Dennis Oppenheim was a peripatetic artist, working as many did in the 1960s, first in Earth Art, then Body Art and Video Art, combining the last two in Performance Art, before moving on to Sculpture proper. In each discipline, Dennis Oppenheim was an influential artist, well-respected by his peers. Among Oppenheim’s many accolades, he was chosen for the 1997 Venice Biennale.
Born in Electric City, Washington, Oppenheim grew up in San Francisco, and moved to New York City in 1967. Oppenheim died in 2011.
Combined Expressions, 1997, brand new version built specifically for Cedarhurst as negotiated by then Director of Visual Arts Bonnie Speed. Photo from Mitchell Museum archives
Cedarhurst’s Combined Expressions was a gift direct from the artist and the Oppenheim Foundation in New York City. The gift transpired in September 1996 after a yearlong project spearheaded by Mitchell Museum Director of Visual Arts Bonnie Speed.

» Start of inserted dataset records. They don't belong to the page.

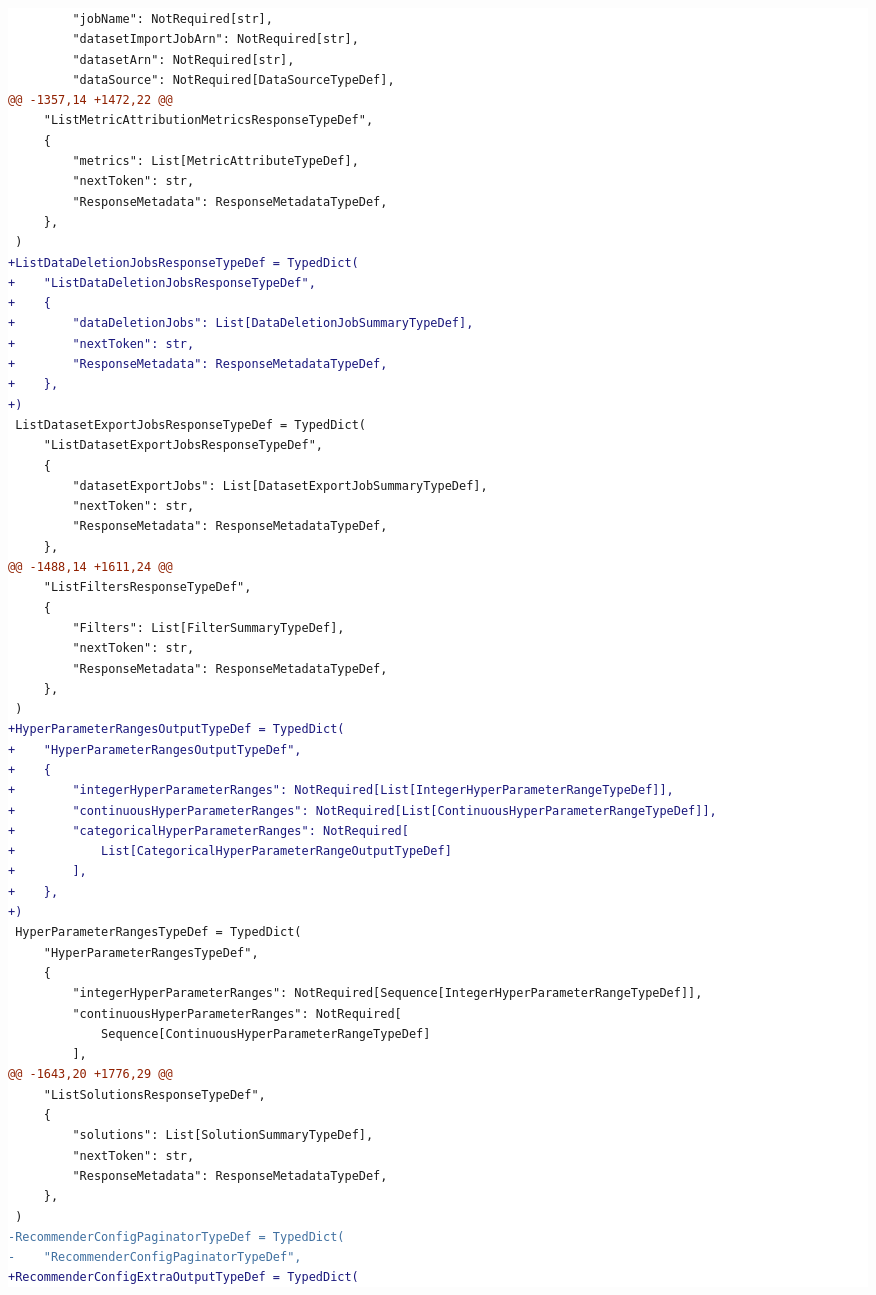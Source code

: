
 ```diff
         "jobName": NotRequired[str],
         "datasetImportJobArn": NotRequired[str],
         "datasetArn": NotRequired[str],
         "dataSource": NotRequired[DataSourceTypeDef],
@@ -1357,14 +1472,22 @@
     "ListMetricAttributionMetricsResponseTypeDef",
     {
         "metrics": List[MetricAttributeTypeDef],
         "nextToken": str,
         "ResponseMetadata": ResponseMetadataTypeDef,
     },
 )
+ListDataDeletionJobsResponseTypeDef = TypedDict(
+    "ListDataDeletionJobsResponseTypeDef",
+    {
+        "dataDeletionJobs": List[DataDeletionJobSummaryTypeDef],
+        "nextToken": str,
+        "ResponseMetadata": ResponseMetadataTypeDef,
+    },
+)
 ListDatasetExportJobsResponseTypeDef = TypedDict(
     "ListDatasetExportJobsResponseTypeDef",
     {
         "datasetExportJobs": List[DatasetExportJobSummaryTypeDef],
         "nextToken": str,
         "ResponseMetadata": ResponseMetadataTypeDef,
     },
@@ -1488,14 +1611,24 @@
     "ListFiltersResponseTypeDef",
     {
         "Filters": List[FilterSummaryTypeDef],
         "nextToken": str,
         "ResponseMetadata": ResponseMetadataTypeDef,
     },
 )
+HyperParameterRangesOutputTypeDef = TypedDict(
+    "HyperParameterRangesOutputTypeDef",
+    {
+        "integerHyperParameterRanges": NotRequired[List[IntegerHyperParameterRangeTypeDef]],
+        "continuousHyperParameterRanges": NotRequired[List[ContinuousHyperParameterRangeTypeDef]],
+        "categoricalHyperParameterRanges": NotRequired[
+            List[CategoricalHyperParameterRangeOutputTypeDef]
+        ],
+    },
+)
 HyperParameterRangesTypeDef = TypedDict(
     "HyperParameterRangesTypeDef",
     {
         "integerHyperParameterRanges": NotRequired[Sequence[IntegerHyperParameterRangeTypeDef]],
         "continuousHyperParameterRanges": NotRequired[
             Sequence[ContinuousHyperParameterRangeTypeDef]
         ],
@@ -1643,20 +1776,29 @@
     "ListSolutionsResponseTypeDef",
     {
         "solutions": List[SolutionSummaryTypeDef],
         "nextToken": str,
         "ResponseMetadata": ResponseMetadataTypeDef,
     },
 )
-RecommenderConfigPaginatorTypeDef = TypedDict(
-    "RecommenderConfigPaginatorTypeDef",
+RecommenderConfigExtraOutputTypeDef = TypedDict(
```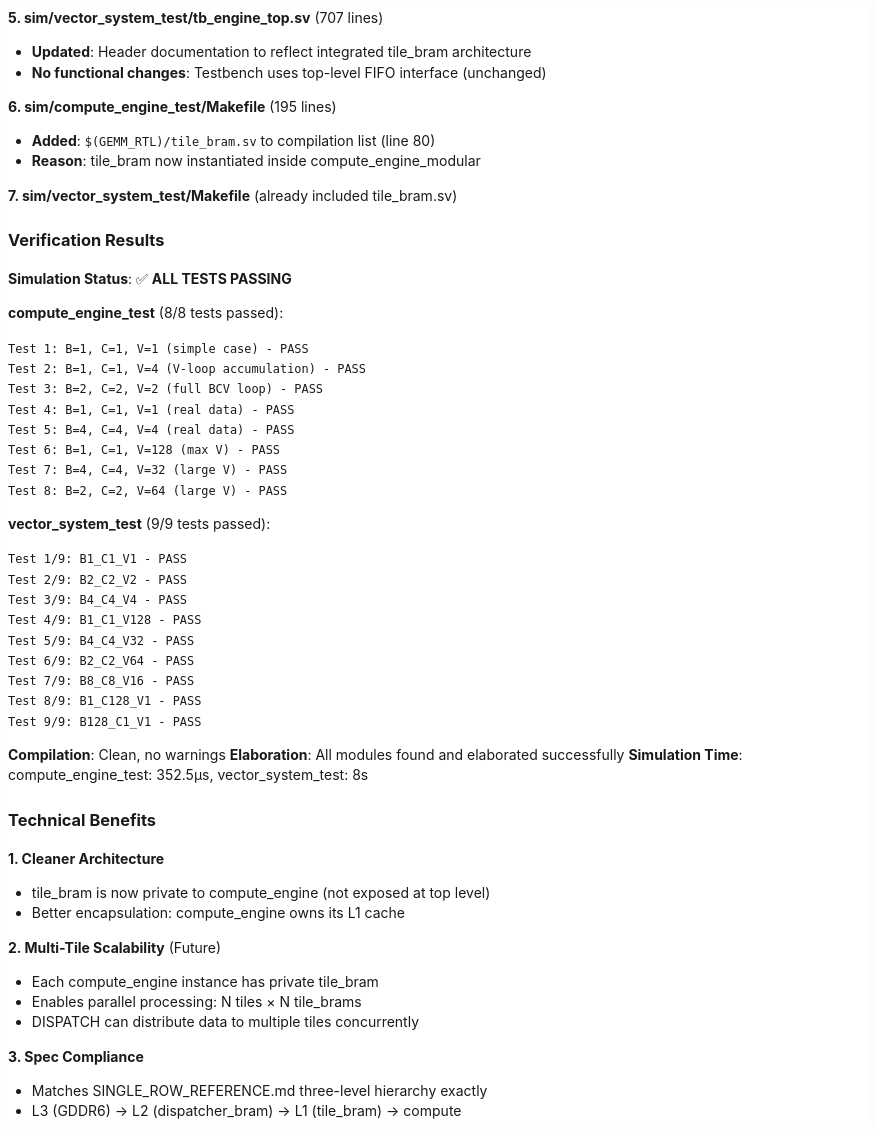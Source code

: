 **5. sim/vector_system_test/tb_engine_top.sv** (707 lines)
- **Updated**: Header documentation to reflect integrated tile_bram architecture
- **No functional changes**: Testbench uses top-level FIFO interface (unchanged)

**6. sim/compute_engine_test/Makefile** (195 lines)
- **Added**: `$(GEMM_RTL)/tile_bram.sv` to compilation list (line 80)
- **Reason**: tile_bram now instantiated inside compute_engine_modular

**7. sim/vector_system_test/Makefile** (already included tile_bram.sv)

### Verification Results

**Simulation Status**: ✅ **ALL TESTS PASSING**

**compute_engine_test** (8/8 tests passed):
```
Test 1: B=1, C=1, V=1 (simple case) - PASS
Test 2: B=1, C=1, V=4 (V-loop accumulation) - PASS
Test 3: B=2, C=2, V=2 (full BCV loop) - PASS
Test 4: B=1, C=1, V=1 (real data) - PASS
Test 5: B=4, C=4, V=4 (real data) - PASS
Test 6: B=1, C=1, V=128 (max V) - PASS
Test 7: B=4, C=4, V=32 (large V) - PASS
Test 8: B=2, C=2, V=64 (large V) - PASS
```

**vector_system_test** (9/9 tests passed):
```
Test 1/9: B1_C1_V1 - PASS
Test 2/9: B2_C2_V2 - PASS
Test 3/9: B4_C4_V4 - PASS
Test 4/9: B1_C1_V128 - PASS
Test 5/9: B4_C4_V32 - PASS
Test 6/9: B2_C2_V64 - PASS
Test 7/9: B8_C8_V16 - PASS
Test 8/9: B1_C128_V1 - PASS
Test 9/9: B128_C1_V1 - PASS
```

**Compilation**: Clean, no warnings
**Elaboration**: All modules found and elaborated successfully
**Simulation Time**: compute_engine_test: 352.5µs, vector_system_test: 8s

### Technical Benefits

**1. Cleaner Architecture**
- tile_bram is now private to compute_engine (not exposed at top level)
- Better encapsulation: compute_engine owns its L1 cache

**2. Multi-Tile Scalability** (Future)
- Each compute_engine instance has private tile_bram
- Enables parallel processing: N tiles × N tile_brams
- DISPATCH can distribute data to multiple tiles concurrently

**3. Spec Compliance**
- Matches SINGLE_ROW_REFERENCE.md three-level hierarchy exactly
- L3 (GDDR6) → L2 (dispatcher_bram) → L1 (tile_bram) → compute
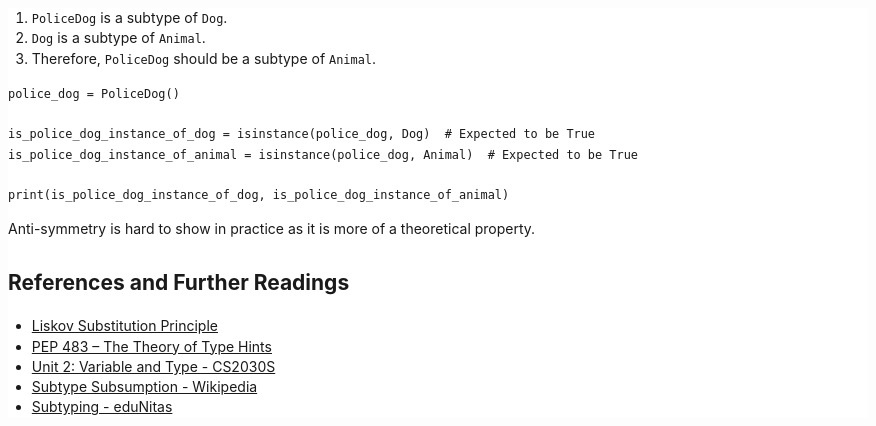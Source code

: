 1. `PoliceDog` is a subtype of `Dog`.
2. `Dog` is a subtype of `Animal`.
3. Therefore, `PoliceDog` should be a subtype of `Animal`.

```{code-cell} ipython3
police_dog = PoliceDog()

is_police_dog_instance_of_dog = isinstance(police_dog, Dog)  # Expected to be True
is_police_dog_instance_of_animal = isinstance(police_dog, Animal)  # Expected to be True

print(is_police_dog_instance_of_dog, is_police_dog_instance_of_animal)
```

Anti-symmetry is hard to show in practice as it is more of a theoretical
property.

## References and Further Readings

-   [Liskov Substitution Principle](https://en.wikipedia.org/wiki/Liskov_substitution_principle)
-   [PEP 483 – The Theory of Type Hints](https://peps.python.org/pep-0483/)
-   [Unit 2: Variable and Type - CS2030S](https://nus-cs2030s.github.io/2021-s2/02-type.html)
-   [Subtype Subsumption - Wikipedia](https://en.wikipedia.org/wiki/Subtyping#Subsumption)
-   [Subtyping - eduNitas](https://wiki.edunitas.com/IT/en/114-10/Subtyping_4238_eduNitas.html)
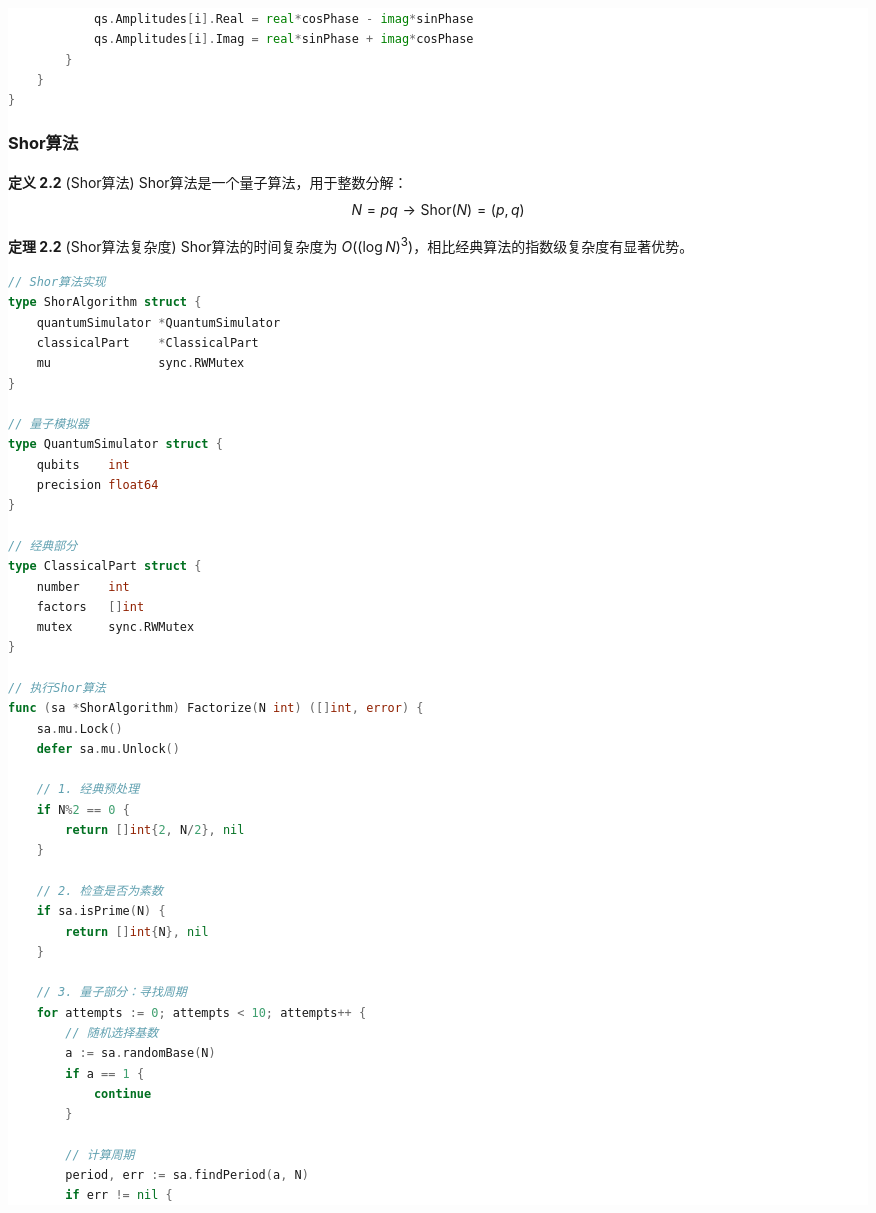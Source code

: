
 ```go
            qs.Amplitudes[i].Real = real*cosPhase - imag*sinPhase
            qs.Amplitudes[i].Imag = real*sinPhase + imag*cosPhase
        }
    }
}

```

### Shor算法

**定义 2.2** (Shor算法)
Shor算法是一个量子算法，用于整数分解：
$$N = pq \rightarrow \text{Shor}(N) = (p, q)$$

**定理 2.2** (Shor算法复杂度)
Shor算法的时间复杂度为 $O((\log N)^3)$，相比经典算法的指数级复杂度有显著优势。

```go
// Shor算法实现
type ShorAlgorithm struct {
    quantumSimulator *QuantumSimulator
    classicalPart    *ClassicalPart
    mu               sync.RWMutex
}

// 量子模拟器
type QuantumSimulator struct {
    qubits    int
    precision float64
}

// 经典部分
type ClassicalPart struct {
    number    int
    factors   []int
    mutex     sync.RWMutex
}

// 执行Shor算法
func (sa *ShorAlgorithm) Factorize(N int) ([]int, error) {
    sa.mu.Lock()
    defer sa.mu.Unlock()
    
    // 1. 经典预处理
    if N%2 == 0 {
        return []int{2, N/2}, nil
    }
    
    // 2. 检查是否为素数
    if sa.isPrime(N) {
        return []int{N}, nil
    }
    
    // 3. 量子部分：寻找周期
    for attempts := 0; attempts < 10; attempts++ {
        // 随机选择基数
        a := sa.randomBase(N)
        if a == 1 {
            continue
        }
        
        // 计算周期
        period, err := sa.findPeriod(a, N)
        if err != nil {
```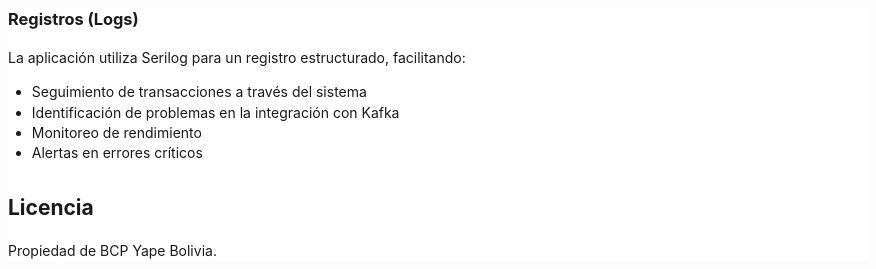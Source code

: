 ### Registros (Logs)

La aplicación utiliza Serilog para un registro estructurado, facilitando:
- Seguimiento de transacciones a través del sistema
- Identificación de problemas en la integración con Kafka
- Monitoreo de rendimiento
- Alertas en errores críticos

## Licencia

Propiedad de BCP Yape Bolivia.
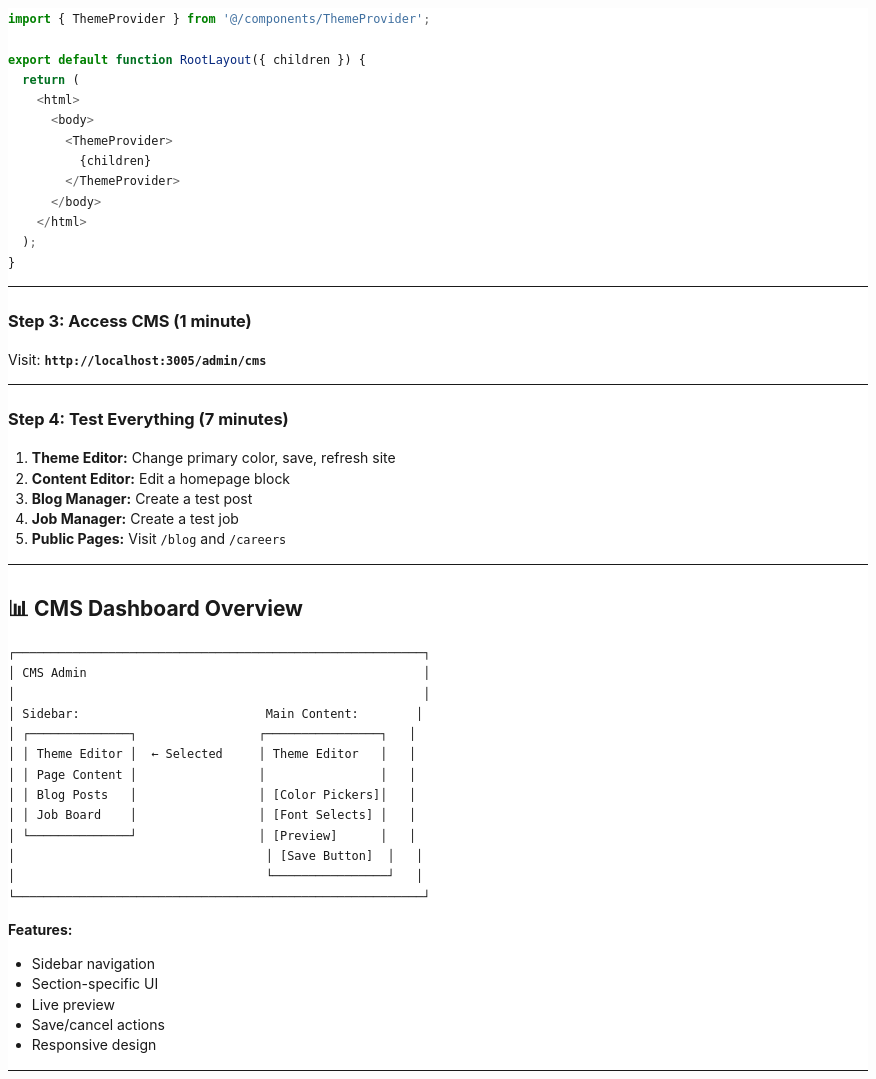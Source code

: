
```typescript
import { ThemeProvider } from '@/components/ThemeProvider';

export default function RootLayout({ children }) {
  return (
    <html>
      <body>
        <ThemeProvider>
          {children}
        </ThemeProvider>
      </body>
    </html>
  );
}
```

---

### Step 3: Access CMS (1 minute)
Visit: **`http://localhost:3005/admin/cms`**

---

### Step 4: Test Everything (7 minutes)
1. **Theme Editor:** Change primary color, save, refresh site
2. **Content Editor:** Edit a homepage block
3. **Blog Manager:** Create a test post
4. **Job Manager:** Create a test job
5. **Public Pages:** Visit `/blog` and `/careers`

---

## 📊 CMS Dashboard Overview

```
┌─────────────────────────────────────────────────────────┐
│ CMS Admin                                               │
│                                                         │
│ Sidebar:                          Main Content:        │
│ ┌──────────────┐                 ┌────────────────┐   │
│ │ Theme Editor │  ← Selected     │ Theme Editor   │   │
│ │ Page Content │                 │                │   │
│ │ Blog Posts   │                 │ [Color Pickers]│   │
│ │ Job Board    │                 │ [Font Selects] │   │
│ └──────────────┘                 │ [Preview]      │   │
│                                   │ [Save Button]  │   │
│                                   └────────────────┘   │
└─────────────────────────────────────────────────────────┘
```

**Features:**
- Sidebar navigation
- Section-specific UI
- Live preview
- Save/cancel actions
- Responsive design

---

“This gift recognizes the importance of Cedarhurst Sculpture Park as one of the top sculpture collections in the country,” Speed commented in the Register-News in 1996.
Combined Expressions is emblematic of a body of work created in the late 1970s and 1980s called by the artist “machine works.” According to Mitchell Museum archives, the original Combined Expressions was previously exhibited in New York and France. The version negotiated by Speed was remade in 1997 by the artist using stainless steel which replaced the original’s galvanized steel. With Oppenheim’s “machine works,” I would identify this as his structuralist phase.
Dennis Oppenheim, with Crystal Garden installation Navalcarnero, Madrid, Spain, 2007. Photo courtesy Juan M. Espinosa, Associated Press and The Canadian Broadcasting Corporation
The highly regarded arts writer Eleanor Heartney described Oppenheim’s “machine works” as “denying the object its sculptural status, [which are instead] presented as complex constructions, systems open to both aleatory and an enigmatic mode of functioning.” Key word in the quote is “systems.” Think of our Combined Expressions as a complete system.
Combined Expressions today. Photo courtesy of Mitchell Museum at Cedarhurst archives
As a “system,” Combined Expressions opens consideration to how the parts all work together. This sculpture looks best at night with its—symbolic of fire—orange lights turned on; all four faces light up. All four heads have smoke stacks and all four are interconnected. What might be the significance of all four fiery furnaces, all four heads combined in an interlocking system? The title gives a clue: Combined Expressions. For the artist, this represents a “machine” or “system” where four individuals work together to achieve a common goal.
Recent renovations at Cedarhurst removed a dying tree from the east side of the Shrode Art Center. Our plan slowly evolved to re-site Combined Expressions just a few feet from its original installation. Now complete with a new sidewalk, the sculpture is architecturally centered welcoming all to Cedarhurst.